Construct vocabulary tables, based on tables downloaded from Athena website and available here on s3://hls-eng-data-public/data/rwe/omop-vocabs/ If you like to download a different dataset, downoad the vocabularies from Athena and use databricks dbfs api utilities to upload downloaded vocabularies to dbfs under your vocab_path.

In [25]:


import os
import subprocess
import sys
from typing import List
from pyspark.sql import SparkSession
import logging

# Add parent directory to path for relative import
notebook_dir = os.path.dirname(os.path.abspath('__file__'))
project_root = os.path.abspath(os.path.join(notebook_dir, '..', '..', '..', '..'))
sys.path.append(project_root)

from c1_core.aws_storage_service.aws_storage_bucket import AwsStorageBucket
from c1_core.delta_lake_service.delta_table import DeltaTable


# Configure logging
logging.basicConfig(level=logging.INFO)
logger = logging.getLogger(__name__)

# Define the base directory


def create_spark_session(app_name="EHR Data Loader", aws_access_key=None, aws_secret_key=None):
    """
    Create and return a Spark session configured for Delta Lake with S3 access.
    """
    # Stop any existing Spark session
    try:
        SparkSession.builder.getOrCreate().stop()
        print("Stopped existing Spark session")
    except:
        print("No existing Spark session to stop")

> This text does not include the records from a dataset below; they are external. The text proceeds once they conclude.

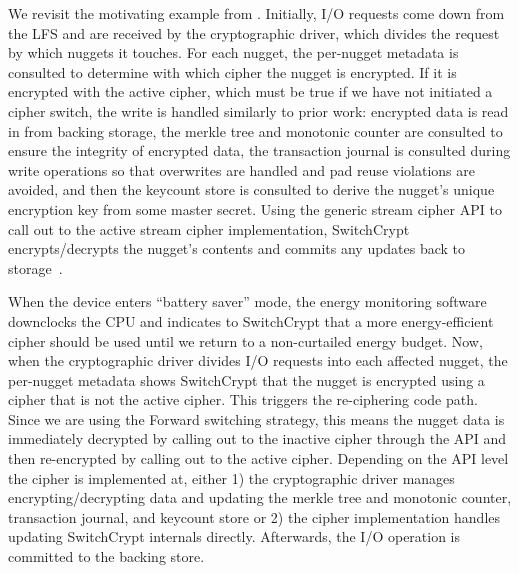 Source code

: We revisit the motivating example from . Initially, I/O
requests come down from the LFS and are received by the cryptographic driver,
which divides the request by which nuggets it touches. For each nugget, the
per-nugget metadata is consulted to determine with which cipher the nugget is
encrypted. If it is encrypted with the active cipher, which must be true if we
have not initiated a cipher switch, the write is handled similarly to prior
work: encrypted data is read in from backing storage, the merkle tree and
monotonic counter are consulted to ensure the integrity of encrypted data, the
transaction journal is consulted during write operations so that overwrites are
handled and pad reuse violations are avoided, and then the keycount store is
consulted to derive the nugget's unique encryption key from some master secret.
Using the generic stream cipher API to call out to the active stream cipher
implementation, SwitchCrypt encrypts/decrypts the nugget's contents and commits
any updates back to storage~\cite{StrongBox}.

When the device enters ``battery saver'' mode, the energy monitoring software
downclocks the CPU and indicates to SwitchCrypt that a more energy-efficient
cipher should be used until we return to a non-curtailed energy budget. Now,
when the cryptographic driver divides I/O requests into each affected nugget,
the per-nugget metadata shows SwitchCrypt that the nugget is encrypted using a
cipher that is not the active cipher. This triggers the re-ciphering code path.
Since we are using the Forward switching strategy, this means the nugget data is
immediately decrypted by calling out to the inactive cipher through the API and
then re-encrypted by calling out to the active cipher. Depending on the API
level the cipher is implemented at, either 1) the cryptographic driver manages
encrypting/decrypting data and updating the merkle tree and monotonic counter,
transaction journal, and keycount store or 2) the cipher implementation handles
updating SwitchCrypt internals directly. Afterwards, the I/O operation is
committed to the backing store.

    # Get the absolute path two levels up from the current file's directory
    jars_home = '/home/developer/projects/delta-spark-handbook/delta-jars'

    print(f"Jars home is set to: {jars_home}")

    # Define the base directory for JAR files
    if not os.path.exists(jars_home):
        raise Exception(f"JAR directory not found at: {jars_home}")

    # Required JARs
    jar_locations = [
        f"{jars_home}/delta-spark_2.12-3.3.0.jar",
        f"{jars_home}/delta-storage-3.3.0.jar",
        f"{jars_home}/hadoop-aws-3.3.4.jar",
        f"{jars_home}/bundle-2.24.12.jar",
        # Add Hadoop client JARs
        f"{jars_home}/hadoop-client-3.3.4.jar",
        f"{jars_home}/hadoop-client-runtime-3.3.4.jar",
        f"{jars_home}/hadoop-client-api-3.3.4.jar"
    ]

    # Verify all JARs exist
    for jar in jar_locations:
        if not os.path.exists(jar):
            raise Exception(f"Required JAR not found: {jar}")

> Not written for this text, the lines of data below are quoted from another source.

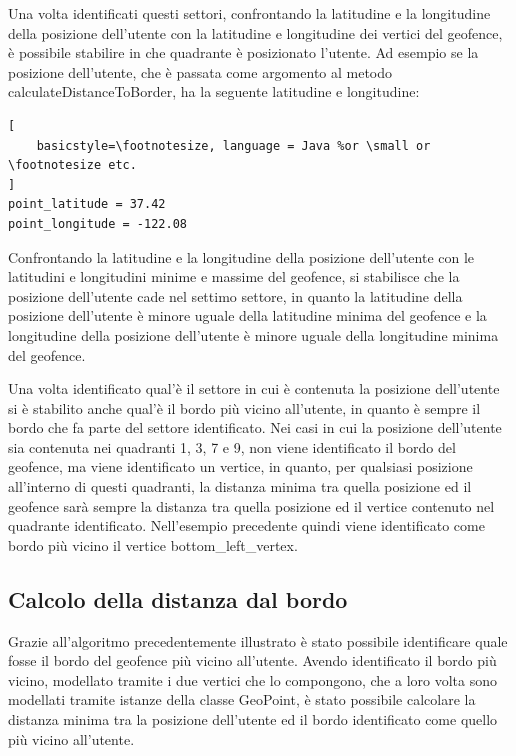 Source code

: Una volta identificati questi settori, confrontando la latitudine e la longitudine della posizione dell'utente con la latitudine e longitudine dei vertici del geofence, è possibile stabilire in che quadrante è posizionato l'utente.
Ad esempio se la posizione dell'utente, che è passata come argomento al metodo calculateDistanceToBorder, ha la seguente latitudine e longitudine:
\begin{lstlisting}[
    basicstyle=\footnotesize, language = Java %or \small or \footnotesize etc.
]
point_latitude = 37.42
point_longitude = -122.08
\end{lstlisting}

Confrontando la latitudine e la longitudine della posizione dell'utente con le latitudini e longitudini minime e massime del geofence, si stabilisce che la posizione dell'utente cade nel settimo settore, in quanto la latitudine della posizione dell'utente è minore uguale della latitudine minima del geofence e la longitudine della posizione dell'utente è minore uguale della longitudine minima del geofence.

Una volta identificato qual'è il settore in cui è contenuta la posizione dell'utente si è stabilito anche qual'è il bordo più vicino all'utente, in quanto è sempre il bordo che fa parte del settore identificato.
Nei casi in cui la posizione dell'utente sia contenuta nei quadranti 1, 3, 7 e 9, non viene identificato il bordo del geofence, ma viene identificato un vertice, in quanto, per qualsiasi posizione all'interno di questi quadranti, la distanza minima tra quella posizione ed il geofence sarà sempre la distanza tra quella posizione ed il vertice contenuto nel quadrante identificato. 
Nell'esempio precedente quindi viene identificato come bordo più vicino il vertice bottom\_left\_vertex.

\subsection{Calcolo della distanza dal bordo}
Grazie all'algoritmo precedentemente illustrato è stato possibile identificare quale fosse il bordo del geofence più vicino all'utente. Avendo identificato il bordo più vicino, modellato tramite i due vertici che lo compongono, che a loro volta sono modellati tramite istanze della classe GeoPoint, è stato possibile calcolare la distanza minima tra la posizione dell'utente ed il bordo identificato come quello più vicino all'utente.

    # Create Hadoop configuration directory
    hadoop_conf_dir = "hadoop-conf"
    os.makedirs(hadoop_conf_dir, exist_ok=True)

    # Write core-site.xml with S3 configuration
    core_site_xml = f"""<?xml version="1.0"?>
<configuration>
    <property>
        <name>fs.s3a.impl</name>
        <value>org.apache.hadoop.fs.s3a.S3AFileSystem</value>
    </property>
    <property>
        <name>fs.s3a.endpoint</name>
        <value>http://localhost:9000</value>
    </property>
    <property>
        <name>fs.s3a.access.key</name>
        <value>{aws_access_key or 'minioadmin'}</value>
    </property>
    <property>
        <name>fs.s3a.secret.key</name>
        <value>{aws_secret_key or 'minioadmin'}</value>
    </property>
    <property>
        <name>fs.s3a.path.style.access</name>
        <value>true</value>
    </property>
    <property>
        <name>fs.s3a.connection.ssl.enabled</name>
        <value>false</value>
    </property>
</configuration>"""

    with open(f"{hadoop_conf_dir}/core-site.xml", "w") as f:
        f.write(core_site_xml)

    # Set environment variables
    os.environ["HADOOP_CONF_DIR"] = os.path.abspath(hadoop_conf_dir)
    os.environ["SPARK_HOME"] = "/opt/spark"
    os.environ["SPARK_CLASSPATH"] = ":".join(
        [os.path.abspath(jar) for jar in jar_locations])
    os.environ["HADOOP_CLASSPATH"] = os.environ["SPARK_CLASSPATH"]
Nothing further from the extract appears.